TASK REQUIREMENTS:
All of the entries below need repeating exactly, apart from their images.
+++ STORED DATA +++
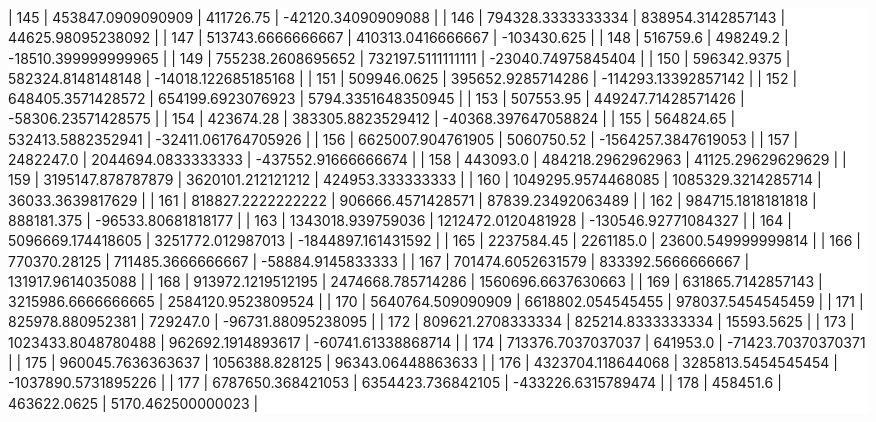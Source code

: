 | 145 | 453847.0909090909 | 411726.75 | -42120.34090909088 |
| 146 | 794328.3333333334 | 838954.3142857143 | 44625.98095238092 |
| 147 | 513743.6666666667 | 410313.0416666667 | -103430.625 |
| 148 | 516759.6 | 498249.2 | -18510.399999999965 |
| 149 | 755238.2608695652 | 732197.5111111111 | -23040.74975845404 |
| 150 | 596342.9375 | 582324.8148148148 | -14018.122685185168 |
| 151 | 509946.0625 | 395652.9285714286 | -114293.13392857142 |
| 152 | 648405.3571428572 | 654199.6923076923 | 5794.3351648350945 |
| 153 | 507553.95 | 449247.71428571426 | -58306.23571428575 |
| 154 | 423674.28 | 383305.8823529412 | -40368.397647058824 |
| 155 | 564824.65 | 532413.5882352941 | -32411.061764705926 |
| 156 | 6625007.904761905 | 5060750.52 | -1564257.3847619053 |
| 157 | 2482247.0 | 2044694.0833333333 | -437552.91666666674 |
| 158 | 443093.0 | 484218.2962962963 | 41125.29629629629 |
| 159 | 3195147.878787879 | 3620101.212121212 | 424953.333333333 |
| 160 | 1049295.9574468085 | 1085329.3214285714 | 36033.3639817629 |
| 161 | 818827.2222222222 | 906666.4571428571 | 87839.23492063489 |
| 162 | 984715.1818181818 | 888181.375 | -96533.80681818177 |
| 163 | 1343018.939759036 | 1212472.0120481928 | -130546.92771084327 |
| 164 | 5096669.174418605 | 3251772.012987013 | -1844897.161431592 |
| 165 | 2237584.45 | 2261185.0 | 23600.549999999814 |
| 166 | 770370.28125 | 711485.3666666667 | -58884.9145833333 |
| 167 | 701474.6052631579 | 833392.5666666667 | 131917.9614035088 |
| 168 | 913972.1219512195 | 2474668.785714286 | 1560696.6637630663 |
| 169 | 631865.7142857143 | 3215986.6666666665 | 2584120.9523809524 |
| 170 | 5640764.509090909 | 6618802.054545455 | 978037.5454545459 |
| 171 | 825978.880952381 | 729247.0 | -96731.88095238095 |
| 172 | 809621.2708333334 | 825214.8333333334 | 15593.5625 |
| 173 | 1023433.8048780488 | 962692.1914893617 | -60741.61338868714 |
| 174 | 713376.7037037037 | 641953.0 | -71423.70370370371 |
| 175 | 960045.7636363637 | 1056388.828125 | 96343.06448863633 |
| 176 | 4323704.118644068 | 3285813.5454545454 | -1037890.5731895226 |
| 177 | 6787650.368421053 | 6354423.736842105 | -433226.6315789474 |
| 178 | 458451.6 | 463622.0625 | 5170.462500000023 |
+++
WORKED SOLUTION:
Source code

: | 145 | 453847.0909090909 | 411726.75 | -42120.34090909088 |
| 146 | 794328.3333333334 | 838954.3142857143 | 44625.98095238092 |
| 147 | 513743.6666666667 | 410313.0416666667 | -103430.625 |
| 148 | 516759.6 | 498249.2 | -18510.399999999965 |
| 149 | 755238.2608695652 | 732197.5111111111 | -23040.74975845404 |
| 150 | 596342.9375 | 582324.8148148148 | -14018.122685185168 |
| 151 | 509946.0625 | 395652.9285714286 | -114293.13392857142 |
| 152 | 648405.3571428572 | 654199.6923076923 | 5794.3351648350945 |
| 153 | 507553.95 | 449247.71428571426 | -58306.23571428575 |
| 154 | 423674.28 | 383305.8823529412 | -40368.397647058824 |
| 155 | 564824.65 | 532413.5882352941 | -32411.061764705926 |
| 156 | 6625007.904761905 | 5060750.52 | -1564257.3847619053 |
| 157 | 2482247.0 | 2044694.0833333333 | -437552.91666666674 |
| 158 | 443093.0 | 484218.2962962963 | 41125.29629629629 |
| 159 | 3195147.878787879 | 3620101.212121212 | 424953.333333333 |
| 160 | 1049295.9574468085 | 1085329.3214285714 | 36033.3639817629 |
| 161 | 818827.2222222222 | 906666.4571428571 | 87839.23492063489 |
| 162 | 984715.1818181818 | 888181.375 | -96533.80681818177 |
| 163 | 1343018.939759036 | 1212472.0120481928 | -130546.92771084327 |
| 164 | 5096669.174418605 | 3251772.012987013 | -1844897.161431592 |
| 165 | 2237584.45 | 2261185.0 | 23600.549999999814 |
| 166 | 770370.28125 | 711485.3666666667 | -58884.9145833333 |
| 167 | 701474.6052631579 | 833392.5666666667 | 131917.9614035088 |
| 168 | 913972.1219512195 | 2474668.785714286 | 1560696.6637630663 |
| 169 | 631865.7142857143 | 3215986.6666666665 | 2584120.9523809524 |
| 170 | 5640764.509090909 | 6618802.054545455 | 978037.5454545459 |
| 171 | 825978.880952381 | 729247.0 | -96731.88095238095 |
| 172 | 809621.2708333334 | 825214.8333333334 | 15593.5625 |
| 173 | 1023433.8048780488 | 962692.1914893617 | -60741.61338868714 |
| 174 | 713376.7037037037 | 641953.0 | -71423.70370370371 |
| 175 | 960045.7636363637 | 1056388.828125 | 96343.06448863633 |
| 176 | 4323704.118644068 | 3285813.5454545454 | -1037890.5731895226 |
| 177 | 6787650.368421053 | 6354423.736842105 | -433226.6315789474 |
| 178 | 458451.6 | 463622.0625 | 5170.462500000023 |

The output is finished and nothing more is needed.